= Prostitution in North Korea =

Prostitution in North Korea is illegal and is not visible to visitors. Alleged accounts given by some North Korean defectors say that a collection of women called the kippumjo provided sexual entertainment to high-ranking officials until 2011. Meanwhile, some North Korean women who migrate to China become involved in prostitution.

==Private prostitution==

Under Article 261 of the criminal law, prostitution is punishable by up to two years labour if engaged in "multiple times". According to CIA analyst Helen-Louise Hunter, during the rule of Kim Il Sung, there was no organized prostitution, but some prostitution was still practiced discreetly near railroad stations and restaurants. While defectors currently report widespread prostitution, this is not experienced by visitors to the country.

==Kippumjo==

The kippŭmjo is an alleged collection of groups of approximately 2,000 women and girls that was maintained by the head of state of North Korea for the purpose of providing pleasure, mostly of a sexual nature, and entertainment for high-ranking Workers' Party of Korea (WPK) officials and their families, as well as occasionally distinguished guests. Its prostitutes were known as manjokcho (만족조 "satisfaction team(s)") and were organised as a part of the kippŭmjo, who were drafted from among 14- to 20-year-old virgins, trained for about 20 months, and often "ordered to marry guards of Kim Jong Il or national heroes" when they are 25 years old.

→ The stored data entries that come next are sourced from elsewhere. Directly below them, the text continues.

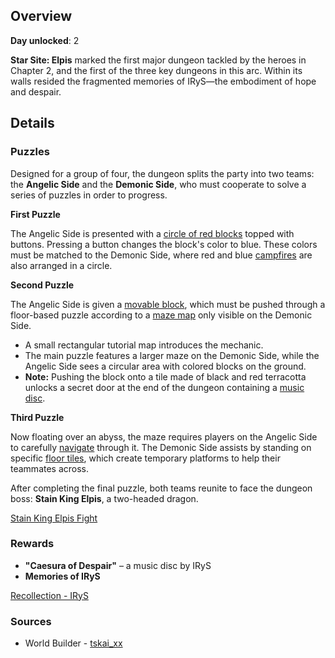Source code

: <!-- title: Star Site: Elpis -->
<!-- quote: Your one true idol, now sit back and enjoy the show! -->
<!-- chapter: 1 -->
<!-- images: (Star Site: Elpis Overview #1), (Star Site: Elpis Overview #2), (Star Site: Elpis Overview #3), (Star Site: Elpis Overview #4) -->
<!-- model: false -->

## Overview

**Day unlocked**: 2

**Star Site: Elpis** marked the first major dungeon tackled by the heroes in Chapter 2, and the first of the three key dungeons in this arc. Within its walls resided the fragmented memories of IRyS—the embodiment of hope and despair.

## Details

### Puzzles

Designed for a group of four, the dungeon splits the party into two teams: the **Angelic Side** and the **Demonic Side**, who must cooperate to solve a series of puzzles in order to progress.

**First Puzzle**

The Angelic Side is presented with a [circle of red blocks](https://www.youtube.com/live/axlJjQQ_rzU?si=MAqpJXpQJXmj2K6e&t=3573) topped with buttons. Pressing a button changes the block's color to blue. These colors must be matched to the Demonic Side, where red and blue [campfires](https://www.youtube.com/live/NSOuyMjCxPI?si=03CadFAr7PQ8DJvd&t=4524) are also arranged in a circle.

**Second Puzzle**

The Angelic Side is given a [movable block](https://www.youtube.com/live/axlJjQQ_rzU?si=DDnmLpQW0CXpggdp&t=3694), which must be pushed through a floor-based puzzle according to a [maze map](https://www.youtube.com/live/NSOuyMjCxPI?si=wgLETZiPN-WpX7qy&t=4666) only visible on the Demonic Side.

- A small rectangular tutorial map introduces the mechanic.
- The main puzzle features a larger maze on the Demonic Side, while the Angelic Side sees a circular area with colored blocks on the ground.
- **Note:** Pushing the block onto a tile made of black and red terracotta unlocks a secret door at the end of the dungeon containing a [music disc](https://www.youtube.com/live/A97SrozF36w?si=zNzhwalpOc_S6Tu_&t=7429).

**Third Puzzle**

Now floating over an abyss, the maze requires players on the Angelic Side to carefully [navigate](https://www.youtube.com/live/axlJjQQ_rzU?si=8ijRq_d2gpa0y5mv&t=4273) through it. The Demonic Side assists by standing on specific [floor tiles](https://www.youtube.com/live/NSOuyMjCxPI?si=8UiI1wWq3zOPqzNm&t=5227), which create temporary platforms to help their teammates across.

After completing the final puzzle, both teams reunite to face the dungeon boss: **Stain King Elpis**, a two-headed dragon.

[Stain King Elpis Fight](#embed:https://www.youtube.com/live/axlJjQQ_rzU?si=imMOupLj1UxTJV2C&t=5896)

### Rewards

- **"Caesura of Despair"** – a music disc by IRyS
- **Memories of IRyS**

[Recollection - IRyS](#embed:https://www.youtube.com/watch?v=5uaWaQg4pnM)

### Sources

- World Builder - [tskai_xx](https://x.com/tskai_xx/status/1919701535896043963/photo/1)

For a girl selected to serve in the kippŭmjo, it was impossible to refuse, even if she was the daughter of a party official. Manjokcho were obliged to have sex with high-ranking male officials of the WPK. Their services were not available to most North Korean men.

Not all kippŭmjo worked as prostitutes; other kippŭmjo activities were massaging and half-naked singing and dancing.

The kippŭmjo were disbanded shortly after Kim Jong Il's death in 2011, although in 2015 it was reported that his successor Kim Jong Un was restarting it.

==Sex trafficking==

North Korea is a source country for women and children who are subjected to sex trafficking. The United States Department of State Office to Monitor and Combat Trafficking in Persons ranks North Korea as a 'Tier 3' country.

===Prostitution of North Koreans in China===

Some North Korean women who migrate to China become prostitutes, either voluntarily or forcibly. According to the UN Commission of Inquiry on Human Rights, when the women are repatriated to North Korea, they are subjected to forced abortion and their mixed race children are subject to infanticide.